- Theatrical release poster
- Bulgarian: Черни пари за бели нощи
- Directed by: Petar Valchanov; Kristina Grozeva;
- Screenplay by: Petar Valchanov; Kristina Grozeva; Decho Taralezhkov;
- Produced by: Petar Valchanov; Kristina Grozeva;
- Starring: Tanya Shahova; Ivan Savov; Margita Gosheva; Ivan Barnev; Sibila Petrova;
- Cinematography: Alexander Stanishev
- Edited by: Yorgos Mavropsaridis
- Music by: Theodore Oikonomou;
- Production companies: Abraxas Film; Graal Films;
- Distributed by: Cercamon
- Release date: 6 July 2026 (KVIFF);
- Running time: 94 minutes
- Countries: Bulgaria; Greece;
- Language: Bulgarian

= Black Money for White Nights =

2026 Bulgarian tragicomedy film

Black Money for White Nights (Черни пари за бели нощи) is a 2026 tragicomedy film directed by Petar Valchanov, and Kristina Grozeva who co-wrote the screenplay with Decho Taralezhkov.

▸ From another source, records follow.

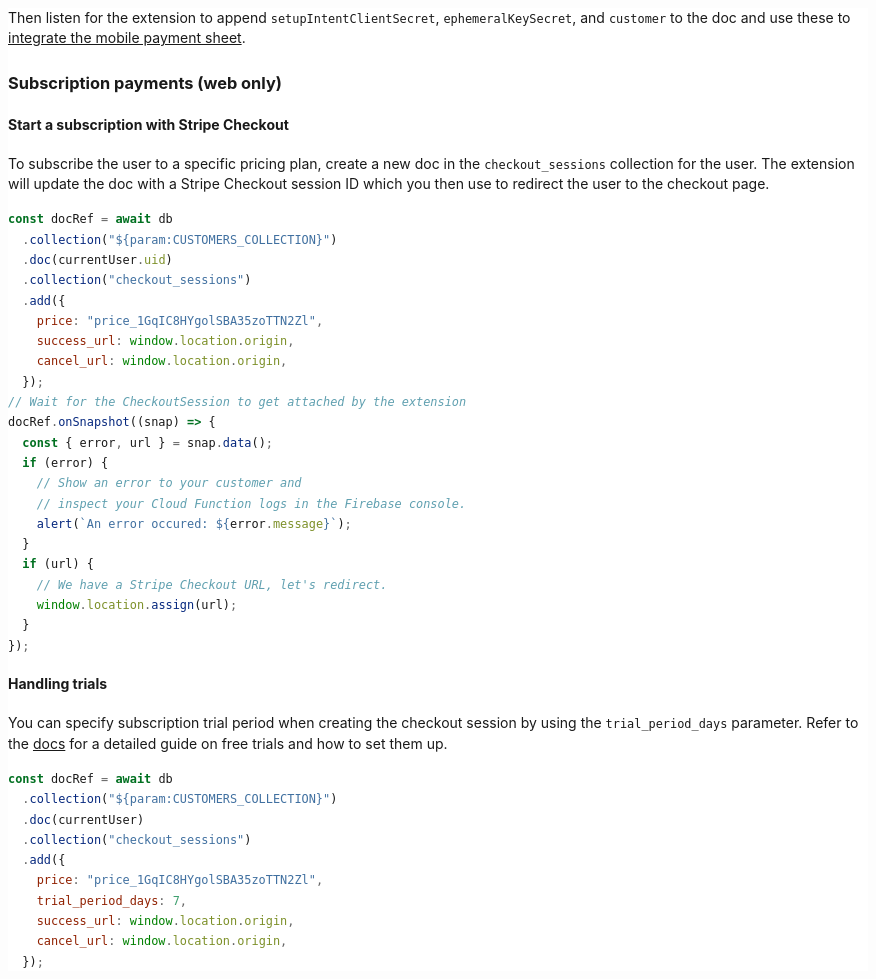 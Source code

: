 Then listen for the extension to append `setupIntentClientSecret`, `ephemeralKeySecret`, and `customer` to the doc and use these to [integrate the mobile payment sheet](https://stripe.com/docs/payments/accept-a-payment?platform=ios&ui=payment-sheet#integrate-payment-sheet).

### Subscription payments (web only)

#### Start a subscription with Stripe Checkout

To subscribe the user to a specific pricing plan, create a new doc in the `checkout_sessions` collection for the user. The extension will update the doc with a Stripe Checkout session ID which you then use to redirect the user to the checkout page.

```js
const docRef = await db
  .collection("${param:CUSTOMERS_COLLECTION}")
  .doc(currentUser.uid)
  .collection("checkout_sessions")
  .add({
    price: "price_1GqIC8HYgolSBA35zoTTN2Zl",
    success_url: window.location.origin,
    cancel_url: window.location.origin,
  });
// Wait for the CheckoutSession to get attached by the extension
docRef.onSnapshot((snap) => {
  const { error, url } = snap.data();
  if (error) {
    // Show an error to your customer and
    // inspect your Cloud Function logs in the Firebase console.
    alert(`An error occured: ${error.message}`);
  }
  if (url) {
    // We have a Stripe Checkout URL, let's redirect.
    window.location.assign(url);
  }
});
```

#### Handling trials

You can specify subscription trial period when creating the checkout session by using the `trial_period_days` parameter. Refer to the [docs](https://stripe.com/docs/payments/checkout/free-trials) for a detailed guide on free trials and how to set them up.

```js
const docRef = await db
  .collection("${param:CUSTOMERS_COLLECTION}")
  .doc(currentUser)
  .collection("checkout_sessions")
  .add({
    price: "price_1GqIC8HYgolSBA35zoTTN2Zl",
    trial_period_days: 7,
    success_url: window.location.origin,
    cancel_url: window.location.origin,
  });
```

Starring Tanya Shahova, Ivan Savov, Margita Gosheva, Ivan Barnev, and Sibila Petrova, the film follows middle-aged couple sixty-year-old Marina and her husband Gosha from Bulgaria, who lose their life savings in a travel scam.

The film, a co-production between Bulgaria, and Greece premiered at the 60th Karlovy Vary International Film Festival on 6 July 2026, where it was nominated for the Crystal Globe.

==Cast==
- Tanya Shahova as Marina
- Ivan Savov as Gosha
- Margita Gosheva as Lyudmila
- Ivan Barnev as Kosyo
- Sibila Petrova

==Release==
Black Money for White Nights had its world premiere at the 2026 Karlovy Vary International Film Festival on 6 July 2026 in Crystal Globe Competition. Cercamon has acquired the international sales rights of the film.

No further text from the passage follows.